Arrivée à la communauté...
Après
avoir livré toute une bataille sur les routes de l’État de Mexico
– véritable labyrinthe où les indications sont rares –, nous
arrivons, vers 13 heures, à la communauté de Xochicuautla. Sur le
trajet, quelques kilomètres avant de parvenir à bon port, nous
avons pu voir de nos yeux l’avancée des travaux de l’autoroute
Toluca-Naucalpan contre laquelle se battent les Ñahtó de
Xochicuautla : de gros piliers de béton commencent déjà, ici
et là, à jaillir de la montagne, éventrant la forêt, bientôt
parés à soutenir l’énorme route.
Arrivés
à la communauté, nous sommes accueillis par le service de sécurité,
qui veille à ce que personne d’autres que les délégués du CNI
et de la Sexta n’entre dans l’enceinte du Festival – précaution
légitime, Xochicuautla faisant figure de petit village gaulois dans
cette zone terriblement priiste. Passé les contrôles, nous
descendons enfin de voiture et procédons à l’enregistrement de
notre présence pour obtenir le gafete
(badge qui nous identifiera comme délégué tout au long du
Festival). Un vaste chapiteau a été installé, au bord de la route,
pour accueillir les interventions et les échanges qui vont avoir
lieu pendant ces trois jours. Une grande banderole souhaite la
bienvenue à tous et à toutes et les murs de certaines maisons
arborent déjà de belles fresques, lesquelles, pour la plupart
peintes la veille, mettent en scène des symboles de la résistance
indigène. Un coin cuisine a été installé et, déjà, les
« marmites » mijotent à côté des casseroles pleines de
café. A l’entrée du chapiteau, comme pour rappeler que nous ne
sommes pas ici au Club Med, un panneau invite les délégués à ne
surtout pas sortir de l’enceinte du festival et à contacter le
service de sécurité si nous apercevons certains des hommes et des
femmes dont les photos sont affichées – et qui ne sont autres que
des flics ou des agents du PRI.
L’accueil du Conseil suprême indigène
Vers
14 heures, tous les délégués sont appelés à se réunir sous le
chapiteau pour la cérémonie d’ouverture du festival. Nous
accueillons d’abord une délégation de parents d’étudiants
disparus d’Ayotzinapa, moment fort intense et particulièrement
grave, la réalité de ce crime d’État cessant soudain d’être
de simples articles de journaux pour prendre chair dans ces corps
marqués par la douleur.

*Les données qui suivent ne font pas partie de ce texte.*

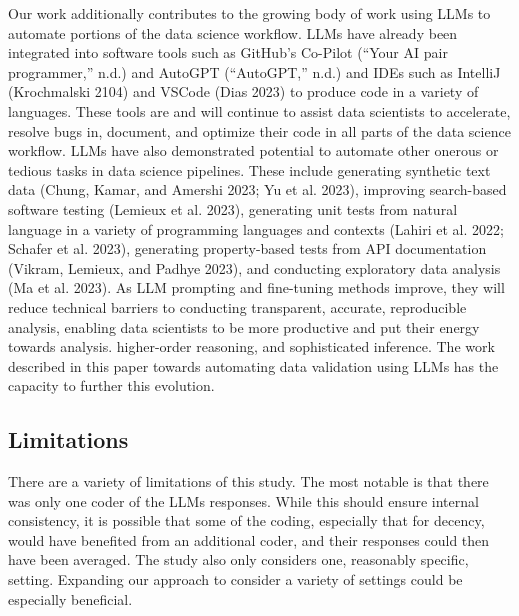 \documentclass[
  letterpaper,
  DIV=11,
  numbers=noendperiod]{scrartcl}
\begin{document}
Our work additionally contributes to the growing body of work using LLMs
to automate portions of the data science workflow. LLMs have already
been integrated into software tools such as GitHub's Co-Pilot ({``{Your
AI pair programmer},''} n.d.) and AutoGPT ({``{AutoGPT},''} n.d.) and
IDEs such as IntelliJ (Krochmalski 2104) and VSCode (Dias 2023) to
produce code in a variety of languages. These tools are and will
continue to assist data scientists to accelerate, resolve bugs in,
document, and optimize their code in all parts of the data science
workflow. LLMs have also demonstrated potential to automate other
onerous or tedious tasks in data science pipelines. These include
generating synthetic text data (Chung, Kamar, and Amershi 2023; Yu et
al. 2023), improving search-based software testing (Lemieux et al.
2023), generating unit tests from natural language in a variety of
programming languages and contexts (Lahiri et al. 2022; Schafer et al.
2023), generating property-based tests from API documentation (Vikram,
Lemieux, and Padhye 2023), and conducting exploratory data analysis (Ma
et al. 2023). As LLM prompting and fine-tuning methods improve, they
will reduce technical barriers to conducting transparent, accurate,
reproducible analysis, enabling data scientists to be more productive
and put their energy towards analysis. higher-order reasoning, and
sophisticated inference. The work described in this paper towards
automating data validation using LLMs has the capacity to further this
evolution.

\hypertarget{limitations}{%
\subsection{Limitations}\label{limitations}}

There are a variety of limitations of this study. The most notable is
that there was only one coder of the LLMs responses. While this should
ensure internal consistency, it is possible that some of the coding,
especially that for decency, would have benefited from an additional
coder, and their responses could then have been averaged. The study also
only considers one, reasonably specific, setting. Expanding our approach
to consider a variety of settings could be especially beneficial.
\end{document}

S’ensuit une petite procession, baignée
dans l’encens et rythmée par une musique semblant jaillir de temps
anciens, qui marque l’arrivée, sous le chapiteau, du Conseil
suprême indigène autonome de San Francisco Xochicuautla – nos
hôtes, donc.
L’un
des membres du conseil prend ensuite la parole pour nous souhaiter la
bienvenue dans la communauté et saluer tous ces délégués venus
d’horizons, d’États, de pays, de luttes, de cultures si variés.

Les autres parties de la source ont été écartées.